Brillante, mai banale, alle volte baroccheggiante – da décadent compiaciuto –, ha persino deciso, di recente, facendo trasecolare chi lo segue, di consegnarsi al Grande Fratello Vip. Plastica rappresentazione del welfare televisivo, fucina catodica di assistenzialismo domiciliare per tutti i mediocri d’Italia: e la mediocrità italica, per mole, ha davvero bisogno di un esercito di badanti.

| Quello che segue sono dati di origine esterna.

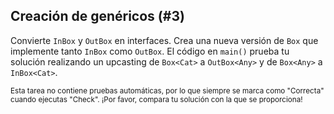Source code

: ## Creación de genéricos (#3)

Convierte `InBox` y `OutBox` en interfaces. Crea una nueva versión de `Box` que implemente tanto `InBox` como `OutBox`. El código en `main()` prueba tu solución realizando un upcasting de `Box<Cat>` a `OutBox<Any>` y de `Box<Any>` a `InBox<Cat>`.

<sub> Esta tarea no contiene pruebas automáticas, por lo que siempre se marca como "Correcta" cuando ejecutas "Check". ¡Por favor, compara tu solución con la que se proporciona! </sub>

“Non vedevo l’ora di andarmene”, ha dichiarato appena fuori dalle mura della casa degli spiati. Come se potesse davvero sopportare quel format. Come se quel format potesse davvero sopportare lui, il Marchese. Anni e anni di capriole mughiniane non sarebbero state sufficienti. L’intellettuale al GFVip si dà solo se in veste, anzi in vestaglia, di gaffeur funzionale. Dove per gaffeur si intende chiunque risulti anomalo, fuori luogo, rispetto a un determinato contesto comunicativo e dove per funzionale si intende chiunque risulti funzionale all’audience in virtù del proprio incarnare, diligentemente, l’anomalia.
Ma Fulvio Abbate è un indisciplinato cronico, anche nell’essere anomalo. Il disagio e lo spaesamento, dicevano gli scettici, lo avrebbero pizzicato in tempi rapidissimi. La sua aspettativa di permanenza, sulla carta, non poteva superare quella di un meridionale normodotato a un comizio di un meridionale leghista. Un accomodamento indolore era impensabile. Un accomodamento di qualsiasi tipo era impensabile. Soprattutto, era impensabile il prendere parte a una simile schifezza posticcia “con orgoglio” e “senza snobismo”, per mettere alla prova la propria capacità di resistenza “a qualsiasi temperatura”.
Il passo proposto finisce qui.